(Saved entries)

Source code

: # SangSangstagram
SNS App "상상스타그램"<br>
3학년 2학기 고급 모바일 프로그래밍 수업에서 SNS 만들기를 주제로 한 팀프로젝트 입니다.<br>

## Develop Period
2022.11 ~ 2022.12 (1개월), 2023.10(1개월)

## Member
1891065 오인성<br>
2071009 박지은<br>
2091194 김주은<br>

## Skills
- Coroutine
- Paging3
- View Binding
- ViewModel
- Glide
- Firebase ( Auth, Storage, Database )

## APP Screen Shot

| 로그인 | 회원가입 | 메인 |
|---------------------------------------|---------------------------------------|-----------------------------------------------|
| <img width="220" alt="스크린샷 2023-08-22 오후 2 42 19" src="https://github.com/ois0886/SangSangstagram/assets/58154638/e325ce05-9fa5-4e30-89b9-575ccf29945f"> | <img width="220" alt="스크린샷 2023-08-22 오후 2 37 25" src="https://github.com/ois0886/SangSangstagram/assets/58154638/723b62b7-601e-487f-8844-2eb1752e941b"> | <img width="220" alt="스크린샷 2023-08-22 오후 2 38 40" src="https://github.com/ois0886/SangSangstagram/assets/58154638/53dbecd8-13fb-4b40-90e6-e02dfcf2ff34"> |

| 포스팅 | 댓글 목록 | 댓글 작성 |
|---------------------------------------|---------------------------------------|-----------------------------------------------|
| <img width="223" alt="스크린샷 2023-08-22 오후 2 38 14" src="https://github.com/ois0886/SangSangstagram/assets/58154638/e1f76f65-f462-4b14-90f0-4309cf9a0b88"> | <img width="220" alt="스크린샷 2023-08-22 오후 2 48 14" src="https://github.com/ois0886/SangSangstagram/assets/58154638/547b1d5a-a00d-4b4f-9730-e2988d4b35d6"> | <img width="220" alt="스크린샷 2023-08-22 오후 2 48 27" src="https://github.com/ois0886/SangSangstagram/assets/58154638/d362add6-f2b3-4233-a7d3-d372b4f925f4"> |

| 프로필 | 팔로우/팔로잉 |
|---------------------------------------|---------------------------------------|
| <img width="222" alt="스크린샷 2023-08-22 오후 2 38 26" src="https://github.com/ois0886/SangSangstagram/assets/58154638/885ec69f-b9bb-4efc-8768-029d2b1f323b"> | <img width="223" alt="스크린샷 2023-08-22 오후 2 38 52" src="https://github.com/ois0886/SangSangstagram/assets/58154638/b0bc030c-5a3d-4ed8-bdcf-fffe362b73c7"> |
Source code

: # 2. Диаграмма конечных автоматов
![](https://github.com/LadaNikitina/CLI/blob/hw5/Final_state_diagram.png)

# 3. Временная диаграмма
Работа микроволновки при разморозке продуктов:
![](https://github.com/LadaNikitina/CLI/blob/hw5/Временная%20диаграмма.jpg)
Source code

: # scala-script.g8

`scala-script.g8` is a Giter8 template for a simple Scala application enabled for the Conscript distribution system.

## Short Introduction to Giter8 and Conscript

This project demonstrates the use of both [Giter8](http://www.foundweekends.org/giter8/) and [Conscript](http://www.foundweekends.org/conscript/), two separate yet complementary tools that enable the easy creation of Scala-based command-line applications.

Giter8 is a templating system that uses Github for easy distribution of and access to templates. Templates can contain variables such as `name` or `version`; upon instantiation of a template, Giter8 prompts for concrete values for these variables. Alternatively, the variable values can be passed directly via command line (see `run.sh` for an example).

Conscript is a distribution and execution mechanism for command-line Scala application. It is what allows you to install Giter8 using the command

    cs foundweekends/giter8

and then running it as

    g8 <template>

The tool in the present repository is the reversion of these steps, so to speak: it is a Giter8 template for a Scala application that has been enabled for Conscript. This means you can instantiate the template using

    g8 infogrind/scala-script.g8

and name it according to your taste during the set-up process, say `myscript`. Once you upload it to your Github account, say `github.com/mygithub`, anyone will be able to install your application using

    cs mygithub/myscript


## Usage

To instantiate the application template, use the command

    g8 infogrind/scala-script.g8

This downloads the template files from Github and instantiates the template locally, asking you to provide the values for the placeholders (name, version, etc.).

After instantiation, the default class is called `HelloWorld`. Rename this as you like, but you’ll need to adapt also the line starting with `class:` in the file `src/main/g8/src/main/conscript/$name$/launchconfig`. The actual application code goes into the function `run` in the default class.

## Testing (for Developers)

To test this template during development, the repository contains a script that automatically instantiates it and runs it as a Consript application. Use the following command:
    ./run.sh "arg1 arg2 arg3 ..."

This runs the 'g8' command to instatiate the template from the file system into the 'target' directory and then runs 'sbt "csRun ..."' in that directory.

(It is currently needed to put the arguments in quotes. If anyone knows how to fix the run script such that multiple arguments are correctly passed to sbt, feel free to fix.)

TASK DESCRIPTION: Copy the lines of the entries above that mention "from".

RESPONSE FOR THIS EXERCISE:
This downloads the template files from Github and instantiates the template locally, asking you to provide the values for the placeholders (name, version, etc.).
This runs the 'g8' command to instatiate the template from the file system into the 'target' directory and then runs 'sbt "csRun ..."' in that directory.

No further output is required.